• [EXERCISE DETAILS]
Print every record below exactly, minus the pictures.

• [RECORD EXTRACTS]
========

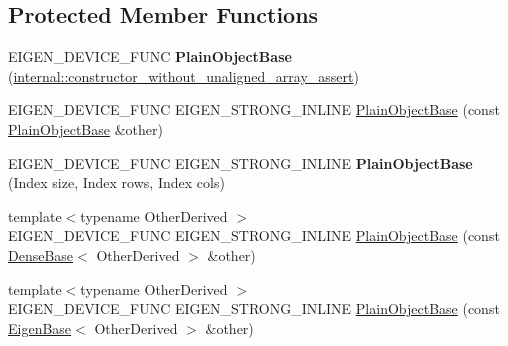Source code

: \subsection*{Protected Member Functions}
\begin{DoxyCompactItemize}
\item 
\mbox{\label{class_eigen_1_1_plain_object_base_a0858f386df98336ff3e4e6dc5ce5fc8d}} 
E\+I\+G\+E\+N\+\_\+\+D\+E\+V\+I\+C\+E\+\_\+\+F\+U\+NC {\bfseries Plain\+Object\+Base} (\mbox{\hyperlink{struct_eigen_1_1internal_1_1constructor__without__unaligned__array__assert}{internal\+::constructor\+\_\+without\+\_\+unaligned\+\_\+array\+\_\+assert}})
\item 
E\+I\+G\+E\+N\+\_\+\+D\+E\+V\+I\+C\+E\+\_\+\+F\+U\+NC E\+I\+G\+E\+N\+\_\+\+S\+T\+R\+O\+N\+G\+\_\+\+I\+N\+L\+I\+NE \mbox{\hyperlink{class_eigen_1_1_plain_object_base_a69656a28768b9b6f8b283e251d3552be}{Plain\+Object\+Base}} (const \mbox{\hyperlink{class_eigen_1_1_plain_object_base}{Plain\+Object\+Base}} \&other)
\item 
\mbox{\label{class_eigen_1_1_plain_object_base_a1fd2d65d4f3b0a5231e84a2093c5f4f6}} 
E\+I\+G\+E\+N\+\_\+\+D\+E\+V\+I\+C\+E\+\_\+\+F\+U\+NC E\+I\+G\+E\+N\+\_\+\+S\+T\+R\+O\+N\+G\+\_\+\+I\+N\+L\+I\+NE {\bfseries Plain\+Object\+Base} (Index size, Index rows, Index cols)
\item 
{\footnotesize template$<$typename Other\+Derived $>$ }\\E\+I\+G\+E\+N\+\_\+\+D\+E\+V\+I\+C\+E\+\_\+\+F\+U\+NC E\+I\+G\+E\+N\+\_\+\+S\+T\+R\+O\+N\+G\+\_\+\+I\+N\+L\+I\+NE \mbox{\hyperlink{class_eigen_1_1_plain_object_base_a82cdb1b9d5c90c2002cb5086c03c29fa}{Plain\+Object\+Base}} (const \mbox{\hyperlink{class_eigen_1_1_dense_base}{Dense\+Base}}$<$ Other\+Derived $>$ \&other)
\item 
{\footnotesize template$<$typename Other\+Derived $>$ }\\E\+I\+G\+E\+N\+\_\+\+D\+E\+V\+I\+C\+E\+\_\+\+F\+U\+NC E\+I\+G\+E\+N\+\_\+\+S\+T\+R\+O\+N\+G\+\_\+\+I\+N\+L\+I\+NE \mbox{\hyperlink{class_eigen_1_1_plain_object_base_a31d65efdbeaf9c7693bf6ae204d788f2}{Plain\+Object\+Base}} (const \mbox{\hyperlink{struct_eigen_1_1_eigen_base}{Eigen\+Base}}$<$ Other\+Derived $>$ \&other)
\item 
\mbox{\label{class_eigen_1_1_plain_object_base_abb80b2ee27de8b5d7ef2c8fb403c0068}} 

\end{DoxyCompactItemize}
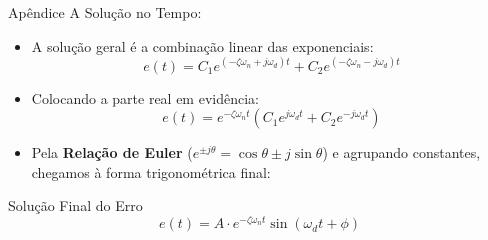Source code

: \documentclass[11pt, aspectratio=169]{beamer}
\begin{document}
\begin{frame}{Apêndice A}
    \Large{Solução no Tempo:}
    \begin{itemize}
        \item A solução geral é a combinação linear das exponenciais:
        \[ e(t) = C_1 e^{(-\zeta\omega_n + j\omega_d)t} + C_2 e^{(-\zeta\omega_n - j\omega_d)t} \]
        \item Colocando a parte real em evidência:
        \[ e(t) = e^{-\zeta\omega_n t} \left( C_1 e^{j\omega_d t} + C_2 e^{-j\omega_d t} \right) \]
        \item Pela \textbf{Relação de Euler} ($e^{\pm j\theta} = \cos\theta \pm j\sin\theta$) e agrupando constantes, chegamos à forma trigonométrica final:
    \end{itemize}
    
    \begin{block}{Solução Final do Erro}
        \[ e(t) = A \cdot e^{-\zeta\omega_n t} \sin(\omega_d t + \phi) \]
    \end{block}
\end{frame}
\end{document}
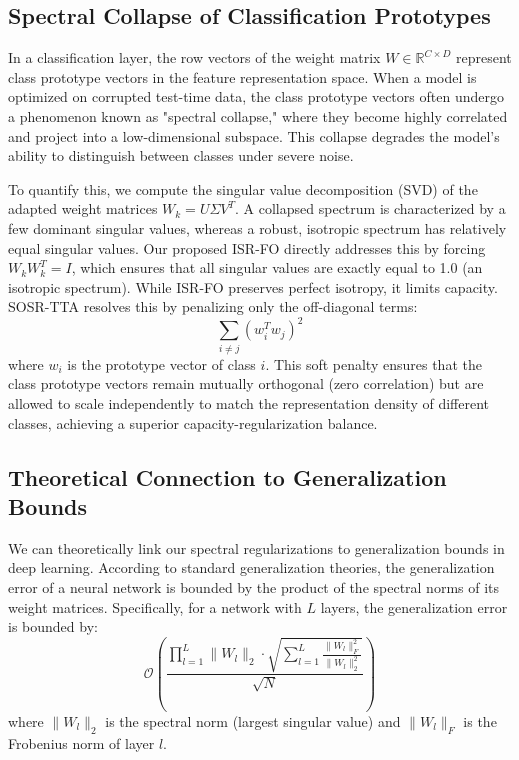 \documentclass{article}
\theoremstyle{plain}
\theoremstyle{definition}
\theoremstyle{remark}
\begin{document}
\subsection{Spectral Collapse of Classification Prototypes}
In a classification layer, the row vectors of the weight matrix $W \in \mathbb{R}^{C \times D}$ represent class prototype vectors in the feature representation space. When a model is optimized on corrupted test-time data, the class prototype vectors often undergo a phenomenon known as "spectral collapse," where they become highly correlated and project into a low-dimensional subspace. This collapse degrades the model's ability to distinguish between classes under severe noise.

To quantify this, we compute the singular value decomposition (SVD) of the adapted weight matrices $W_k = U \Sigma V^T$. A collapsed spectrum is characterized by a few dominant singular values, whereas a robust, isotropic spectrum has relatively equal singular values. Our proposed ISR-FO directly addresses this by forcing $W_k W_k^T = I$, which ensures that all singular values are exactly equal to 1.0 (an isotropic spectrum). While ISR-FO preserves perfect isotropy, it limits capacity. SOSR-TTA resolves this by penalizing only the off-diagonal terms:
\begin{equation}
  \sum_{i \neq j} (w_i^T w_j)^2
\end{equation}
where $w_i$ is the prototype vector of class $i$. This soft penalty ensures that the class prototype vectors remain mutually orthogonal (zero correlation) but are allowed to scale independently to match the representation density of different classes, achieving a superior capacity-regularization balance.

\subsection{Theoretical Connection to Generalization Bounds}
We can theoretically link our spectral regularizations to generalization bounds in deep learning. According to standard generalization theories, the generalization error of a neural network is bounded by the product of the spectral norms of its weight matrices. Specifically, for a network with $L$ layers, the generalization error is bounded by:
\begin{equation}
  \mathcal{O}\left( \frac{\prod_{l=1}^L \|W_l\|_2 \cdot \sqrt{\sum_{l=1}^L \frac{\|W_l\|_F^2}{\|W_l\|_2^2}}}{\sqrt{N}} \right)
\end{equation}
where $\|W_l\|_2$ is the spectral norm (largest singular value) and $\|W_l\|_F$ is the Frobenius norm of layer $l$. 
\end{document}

========

• [WRITTEN RESPONSE]
Source code

: \subsection*{Protected Member Functions}
\begin{DoxyCompactItemize}
\item 
\mbox{\label{class_eigen_1_1_plain_object_base_a0858f386df98336ff3e4e6dc5ce5fc8d}} 
E\+I\+G\+E\+N\+\_\+\+D\+E\+V\+I\+C\+E\+\_\+\+F\+U\+NC {\bfseries Plain\+Object\+Base} (\mbox{\hyperlink{struct_eigen_1_1internal_1_1constructor__without__unaligned__array__assert}{internal\+::constructor\+\_\+without\+\_\+unaligned\+\_\+array\+\_\+assert}})
\item 
E\+I\+G\+E\+N\+\_\+\+D\+E\+V\+I\+C\+E\+\_\+\+F\+U\+NC E\+I\+G\+E\+N\+\_\+\+S\+T\+R\+O\+N\+G\+\_\+\+I\+N\+L\+I\+NE \mbox{\hyperlink{class_eigen_1_1_plain_object_base_a69656a28768b9b6f8b283e251d3552be}{Plain\+Object\+Base}} (const \mbox{\hyperlink{class_eigen_1_1_plain_object_base}{Plain\+Object\+Base}} \&other)
\item 
\mbox{\label{class_eigen_1_1_plain_object_base_a1fd2d65d4f3b0a5231e84a2093c5f4f6}} 
E\+I\+G\+E\+N\+\_\+\+D\+E\+V\+I\+C\+E\+\_\+\+F\+U\+NC E\+I\+G\+E\+N\+\_\+\+S\+T\+R\+O\+N\+G\+\_\+\+I\+N\+L\+I\+NE {\bfseries Plain\+Object\+Base} (Index size, Index rows, Index cols)
\item 
{\footnotesize template$<$typename Other\+Derived $>$ }\\E\+I\+G\+E\+N\+\_\+\+D\+E\+V\+I\+C\+E\+\_\+\+F\+U\+NC E\+I\+G\+E\+N\+\_\+\+S\+T\+R\+O\+N\+G\+\_\+\+I\+N\+L\+I\+NE \mbox{\hyperlink{class_eigen_1_1_plain_object_base_a82cdb1b9d5c90c2002cb5086c03c29fa}{Plain\+Object\+Base}} (const \mbox{\hyperlink{class_eigen_1_1_dense_base}{Dense\+Base}}$<$ Other\+Derived $>$ \&other)
\item 
{\footnotesize template$<$typename Other\+Derived $>$ }\\E\+I\+G\+E\+N\+\_\+\+D\+E\+V\+I\+C\+E\+\_\+\+F\+U\+NC E\+I\+G\+E\+N\+\_\+\+S\+T\+R\+O\+N\+G\+\_\+\+I\+N\+L\+I\+NE \mbox{\hyperlink{class_eigen_1_1_plain_object_base_a31d65efdbeaf9c7693bf6ae204d788f2}{Plain\+Object\+Base}} (const \mbox{\hyperlink{struct_eigen_1_1_eigen_base}{Eigen\+Base}}$<$ Other\+Derived $>$ \&other)
\item 
\mbox{\label{class_eigen_1_1_plain_object_base_abb80b2ee27de8b5d7ef2c8fb403c0068}} 

\end{DoxyCompactItemize}
Source code

: \documentclass[11pt, aspectratio=169]{beamer}
\begin{document}
\begin{frame}{Apêndice A}
    \Large{Solução no Tempo:}
    \begin{itemize}
        \item A solução geral é a combinação linear das exponenciais:
        \[ e(t) = C_1 e^{(-\zeta\omega_n + j\omega_d)t} + C_2 e^{(-\zeta\omega_n - j\omega_d)t} \]
        \item Colocando a parte real em evidência:
        \[ e(t) = e^{-\zeta\omega_n t} \left( C_1 e^{j\omega_d t} + C_2 e^{-j\omega_d t} \right) \]
        \item Pela \textbf{Relação de Euler} ($e^{\pm j\theta} = \cos\theta \pm j\sin\theta$) e agrupando constantes, chegamos à forma trigonométrica final:
    \end{itemize}
    
    \begin{block}{Solução Final do Erro}
        \[ e(t) = A \cdot e^{-\zeta\omega_n t} \sin(\omega_d t + \phi) \]
    \end{block}
\end{frame}
\end{document}
 \documentclass{article}
\theoremstyle{plain}
\theoremstyle{definition}
\theoremstyle{remark}
\begin{document}
\subsection{Spectral Collapse of Classification Prototypes}
In a classification layer, the row vectors of the weight matrix $W \in \mathbb{R}^{C \times D}$ represent class prototype vectors in the feature representation space. When a model is optimized on corrupted test-time data, the class prototype vectors often undergo a phenomenon known as "spectral collapse," where they become highly correlated and project into a low-dimensional subspace. This collapse degrades the model's ability to distinguish between classes under severe noise.

To quantify this, we compute the singular value decomposition (SVD) of the adapted weight matrices $W_k = U \Sigma V^T$. A collapsed spectrum is characterized by a few dominant singular values, whereas a robust, isotropic spectrum has relatively equal singular values. Our proposed ISR-FO directly addresses this by forcing $W_k W_k^T = I$, which ensures that all singular values are exactly equal to 1.0 (an isotropic spectrum). While ISR-FO preserves perfect isotropy, it limits capacity. SOSR-TTA resolves this by penalizing only the off-diagonal terms:
\begin{equation}
  \sum_{i \neq j} (w_i^T w_j)^2
\end{equation}
where $w_i$ is the prototype vector of class $i$. This soft penalty ensures that the class prototype vectors remain mutually orthogonal (zero correlation) but are allowed to scale independently to match the representation density of different classes, achieving a superior capacity-regularization balance.

\subsection{Theoretical Connection to Generalization Bounds}
We can theoretically link our spectral regularizations to generalization bounds in deep learning. According to standard generalization theories, the generalization error of a neural network is bounded by the product of the spectral norms of its weight matrices. Specifically, for a network with $L$ layers, the generalization error is bounded by:
\begin{equation}
  \mathcal{O}\left( \frac{\prod_{l=1}^L \|W_l\|_2 \cdot \sqrt{\sum_{l=1}^L \frac{\|W_l\|_F^2}{\|W_l\|_2^2}}}{\sqrt{N}} \right)
\end{equation}
where $\|W_l\|_2$ is the spectral norm (largest singular value) and $\|W_l\|_F$ is the Frobenius norm of layer $l$. 
\end{document}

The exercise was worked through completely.